Regional tourism players are shaking up their marketing strategies post-Covid, predicting multi-country holidays will be traded in for slow travel in a single destination when tourism resumes.
“Multi-destination travel has always played a large role for travel in the region,” said Ruben Derksen, Exo Travel Thailand’s director of product and digital.
He cited typical 14-day itineraries from longhaul destinations taking in the cultural heritage sites of Luang Prabang in Laos, Cambodia’s Angkor Wat and Chiang Mai in Thailand before a few days on a Thai beach.
But he said while demand for multi-destination travel will prevail, the practicalities of moving from one country to another will make it unappealing to many tourists.
He added: “If countries allow vaccinated travellers to freely move between destinations, without quarantine on arrival and extensive paperwork, then the proportion of multi-destination travel could remain as it was.
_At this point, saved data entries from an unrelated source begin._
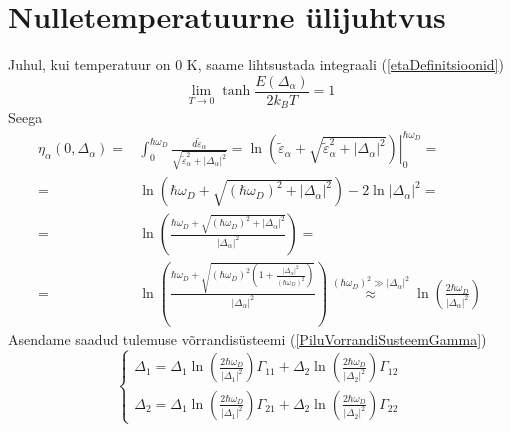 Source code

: \documentclass[class=article, crop=false]{standalone}
\begin{document}
\newpage	
\section{Nulletemperatuurne ülijuhtvus}
Juhul, kui temperatuur on 0 K, saame lihtsustada integraali (\ref{etaDefinitsioonid})
\begin{equation}\label{key}
	\lim_{T \rightarrow 0} \tanh \frac{E ( \Delta_{ \alpha})}{2 k_{B} T} = 1
\end{equation}
Seega
\begin{equation}\label{key}
	\begin{split}
		\eta_{ \alpha} (0, \Delta_{ \alpha}) = & \int_{0}^{ \hbar \omega_{D}} \frac{d \tilde{ \varepsilon}_{ \alpha}}{ \sqrt{ \tilde{ \varepsilon}_{ \alpha}^{2} + \left| \Delta_{ \alpha} \right|^{2}}} = \left. \ln \left( \tilde{ \varepsilon}_{ \alpha} + \sqrt{ \tilde{ \varepsilon}_{ \alpha}^{2} + \left| \Delta_{ \alpha} \right|^{2}} \right) \right|_{0}^{ \hbar \omega_{D}} = \\
		= & \ln \left( \hbar \omega_{D} + \sqrt{ \left( \hbar \omega_{D} \right)^{2} + \left| \Delta_{ \alpha} \right|^{2}} \right) - 2 \ln \left| \Delta_{ \alpha} \right|^{2} = \\
		= & \ln \left( \frac{ \hbar \omega_{D} + \sqrt{ \left( \hbar \omega_{D} \right)^{2} + \left| \Delta_{ \alpha} \right|^{2}}}{ \left| \Delta_{ \alpha} \right|^{2}} \right) = \\
		= & \ln \left( \frac{ \hbar \omega_{D} + \sqrt{ \left( \hbar \omega_{D} \right)^{2} \left( 1 + \frac{ \left| \Delta_{ \alpha} \right|^{2}}{ \left( \hbar \omega_{D} \right)^{2}} \right)}}{ \left| \Delta_{ \alpha} \right|^{2}} \right) \overset{\left( \hbar \omega_{D} \right)^{2} \gg \left| \Delta_{ \alpha} \right|^{2}}{ \approx} \ln \left( \frac{2 \hbar \omega_{D}}{ \left| \Delta_{ \alpha} \right|^{2}} \right) 
	\end{split}
\end{equation}
Asendame saadud tulemuse võrrandisüsteemi (\ref{PiluVorrandiSusteemGamma})
\begin{equation}\label{PiluVorrandiSusteemNullTemp}
	\begin{cases}
		\Delta_{1} = \Delta_{1} \ln \left( \frac{2 \hbar \omega_{D}}{ \left| \Delta_{ 1} \right|^{2}} \right) \Gamma_{11} + 
		\Delta_{2} \ln \left( \frac{2 \hbar \omega_{D}}{ \left| \Delta_{ 2} \right|^{2}} \right) \Gamma_{12} \\
		\Delta_{2} = \Delta_{1} \ln \left( \frac{2 \hbar \omega_{D}}{ \left| \Delta_{ 1} \right|^{2}} \right) \Gamma_{21} + \Delta_{2} \ln \left( \frac{2 \hbar \omega_{D}}{ \left| \Delta_{ 2} \right|^{2}} \right) \Gamma_{22}
	\end{cases}
\end{equation}
\end{document}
If not, then it’s feasible to think we’ll see a focus of travel within individual countries. People are, after all, on holiday and they won’t want to put themselves through any difficulties.”
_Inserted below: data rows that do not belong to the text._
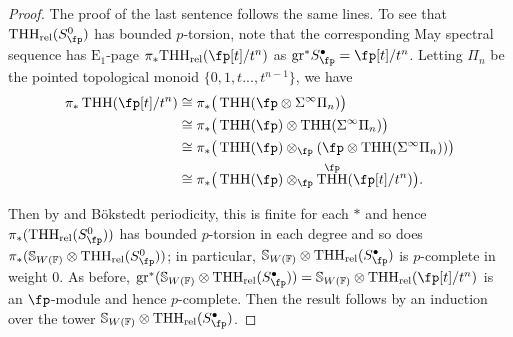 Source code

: \documentclass[english,10pt]{amsart}
\newcommand{\sphwf}{\mathbb{S}_{W(\mathbb{F)}}}
\newcommand{\rel}{\textup{rel}}
\theoremstyle{definition}
\numberwithin{equation}{section}
\DeclareMathOperator{\thh}{\ensuremath{\textup{THH}}}
\newcommand{\rthh}{\mathrm{THH}_{\rel}}
\newcommand{\pis}{\pi_*}
\newcommand{\gr}{\textup{gr}^*}
\begin{document}
\begin{proof}
The proof of the last sentence follows the same lines. To see that $\rthh(S_{\fp}^0)$ has bounded $p$-torsion,  note that the corresponding May spectral sequence has $\mathrm{E}_1$-page $\pis \rthh(\fp[t]/t^n)$ as $\gr S_{\fp}^\bullet = \fp[t]/t^n$. Letting $\Pi_n$ be the pointed topological monoid $\{0,1,t...,t^{n-1}\}$, we have 
\begin{equation}\label{eq splitting for thh of truncated polynomial}
    \begin{split}
        \pis \thh(\fp[t]/t^n) &\cong \pis \big(\thh(\fp\otimes \Sigma^{\infty} \Pi_n)\big) \\
        &\cong \pis\big(\thh(\fp) \otimes \thh(\Sigma^{\infty} \Pi_n)\big)\\
        &\cong \pis\big(\thh(\fp) \otimes_{\fp} ( \fp \otimes \thh(\Sigma^{\infty} \Pi_n)) \big)\\
        &\cong \pis \big(\thh(\fp) \otimes_{\fp} \thh^{\fp}(\fp[t]/t^n) \big).
    \end{split}
\end{equation}

Then by \cite[Proposition 3]{speirs2020truncatedpolynomial} and B\"okstedt periodicity, this is finite for each $*$ and hence $\pis (\thh_{\rel}(S_{\fp}^0))$ has bounded $p$-torsion in each degree and so does $\pis(\sphwf \otimes \rthh(S_{\fp}^0))$; in particular, $\sphwf \otimes \rthh(S_{\fp}^\bullet)$ is $p$-complete in weight $0$. As before, $\gr (\sphwf\otimes \rthh(S_{\fp}^\bullet)) = \sphwf \otimes \rthh(\fp[t]/t^n)$ is an $\fp$-module and hence $p$-complete. Then the result follows by an induction over the tower $\sphwf \otimes \rthh(S_{\fp}^\bullet)$.
\end{proof}
\end{document}
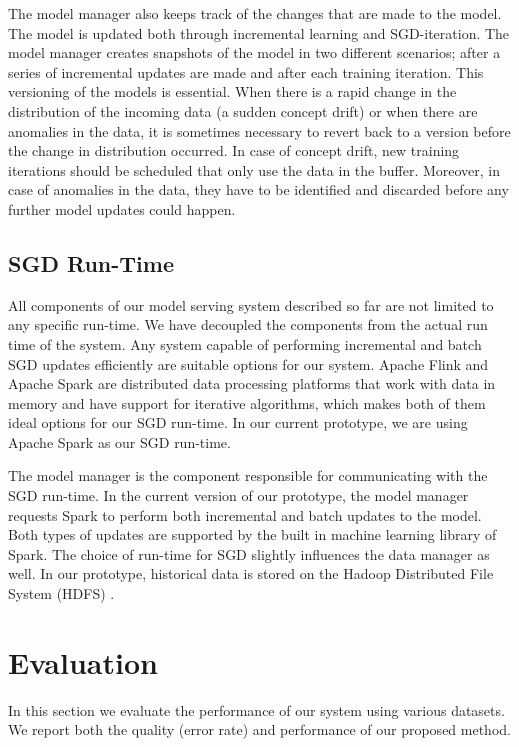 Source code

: \documentclass{vldb}
\begin{document}
The model manager also keeps track of the changes that are made to the model.
The model is updated both through incremental learning and SGD-iteration.
The model manager creates snapshots of the model in two different scenarios; after a series of incremental updates are made and after each training iteration.
This versioning of the models is essential.
When there is a rapid change in the distribution of the incoming data (a sudden concept drift) or when there are anomalies in the data, it is sometimes necessary to revert back to a version before the change in distribution occurred.
In case of concept drift, new training iterations should be scheduled that only use the data in the buffer.
Moreover, in case of anomalies in the data, they have to be identified and discarded before any further model updates could happen.

\subsection{SGD Run-Time} 
All components of our model serving system described so far are not limited to any specific run-time.
We have decoupled the components from the actual run time of the system.
Any system capable of performing incremental and batch SGD updates efficiently are suitable options for our system.
Apache Flink \cite{carbone2015apache} and Apache Spark \cite{zaharia2010spark} are distributed data processing platforms that work with data in memory and have support for iterative algorithms, which makes both of them ideal options for our SGD run-time.
In our current prototype, we are using Apache Spark \cite{zaharia2010spark} as our SGD run-time.

The model manager is the component responsible for communicating with the SGD run-time.
In the current version of our prototype, the model manager requests Spark to perform both incremental and batch updates to the model.
Both types of updates are supported by the built in machine learning library of Spark.
The choice of run-time for SGD slightly influences the data manager as well.
In our prototype, historical data is stored on the Hadoop Distributed File System (HDFS) \cite{shvachko2010hadoop}.

\section{Evaluation} \label{evaluation} 
In this section we evaluate the performance of our system using various datasets. 
We report both the quality (error rate) and performance of our proposed method. 
\end{document}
This sentiment is being felt throughout the industry, as new itineraries and marketing strategies are drawn up to sell countries as single-destination packages.
Ronni Dalhoff, managing director of Diethelm Cambodia, said slow travel will be the new norm. In addition to sticking to one country, he predicts travellers will seek to restrict their movement within the destination.
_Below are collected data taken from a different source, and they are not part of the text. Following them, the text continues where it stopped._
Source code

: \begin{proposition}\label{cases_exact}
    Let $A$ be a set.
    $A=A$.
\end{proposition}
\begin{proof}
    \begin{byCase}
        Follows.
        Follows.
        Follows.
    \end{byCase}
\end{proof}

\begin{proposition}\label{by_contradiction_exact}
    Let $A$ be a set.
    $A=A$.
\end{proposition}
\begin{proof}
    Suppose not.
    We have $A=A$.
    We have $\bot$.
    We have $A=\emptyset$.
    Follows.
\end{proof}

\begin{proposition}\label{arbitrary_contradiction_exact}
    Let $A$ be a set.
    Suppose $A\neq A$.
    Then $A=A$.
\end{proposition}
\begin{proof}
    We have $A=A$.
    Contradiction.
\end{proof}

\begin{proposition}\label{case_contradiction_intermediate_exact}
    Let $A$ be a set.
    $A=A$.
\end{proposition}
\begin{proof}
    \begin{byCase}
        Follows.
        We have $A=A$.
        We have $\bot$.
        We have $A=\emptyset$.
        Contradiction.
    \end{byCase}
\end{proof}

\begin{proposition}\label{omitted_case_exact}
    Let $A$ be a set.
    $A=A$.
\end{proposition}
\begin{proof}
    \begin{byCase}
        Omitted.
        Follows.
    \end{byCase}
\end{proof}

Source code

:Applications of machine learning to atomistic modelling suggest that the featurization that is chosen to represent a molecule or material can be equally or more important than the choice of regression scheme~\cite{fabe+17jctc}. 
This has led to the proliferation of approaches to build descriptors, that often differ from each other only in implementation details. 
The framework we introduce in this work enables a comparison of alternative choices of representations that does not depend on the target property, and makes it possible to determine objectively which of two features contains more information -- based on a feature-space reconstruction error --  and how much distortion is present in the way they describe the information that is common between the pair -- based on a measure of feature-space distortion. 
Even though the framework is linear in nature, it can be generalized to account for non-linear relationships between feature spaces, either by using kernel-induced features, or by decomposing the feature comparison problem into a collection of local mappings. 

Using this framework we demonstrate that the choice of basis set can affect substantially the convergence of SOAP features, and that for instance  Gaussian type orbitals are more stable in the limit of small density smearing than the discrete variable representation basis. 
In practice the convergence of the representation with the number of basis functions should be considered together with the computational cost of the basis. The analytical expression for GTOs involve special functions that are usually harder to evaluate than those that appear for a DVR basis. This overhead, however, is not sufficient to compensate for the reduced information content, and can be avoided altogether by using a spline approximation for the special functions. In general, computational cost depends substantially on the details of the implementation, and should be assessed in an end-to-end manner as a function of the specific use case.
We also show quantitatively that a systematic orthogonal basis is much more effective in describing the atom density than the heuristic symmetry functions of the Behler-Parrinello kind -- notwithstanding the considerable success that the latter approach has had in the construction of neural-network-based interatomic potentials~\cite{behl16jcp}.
“People will want to minimise the risk of anything happening,” he remarked. “They won’t be moving around too much.”
To cater to this predicted shift in demand, Vietnam-headquartered LUX Travel DMC has launched DMCs within each of the 10 South-east Asian countries, with each seen as a single destination. Additionally, in Vietnam, it is only selling north, central or south Vietnam tours, as opposed to the usual country combinations.
Pham Ha, CEO and founder, said: “People will want to slow down and choose one destination to feel it and focus on their travel experiences. They will discover, explore, relax, indulge and immerse themselves in local culture and nature.”
Derksen said this presents the opportunity for travel operators to get creative with tours and curate itineraries that dig deep into the essence of destinations.
He added: “Slow travel is better for the environment and allows people to enjoy more time absorbing the beauty of the destinations they travel through. Hopefully, this will (encourage) them to go more in-depth in each country, and explore mind-boggling beautiful destinations.”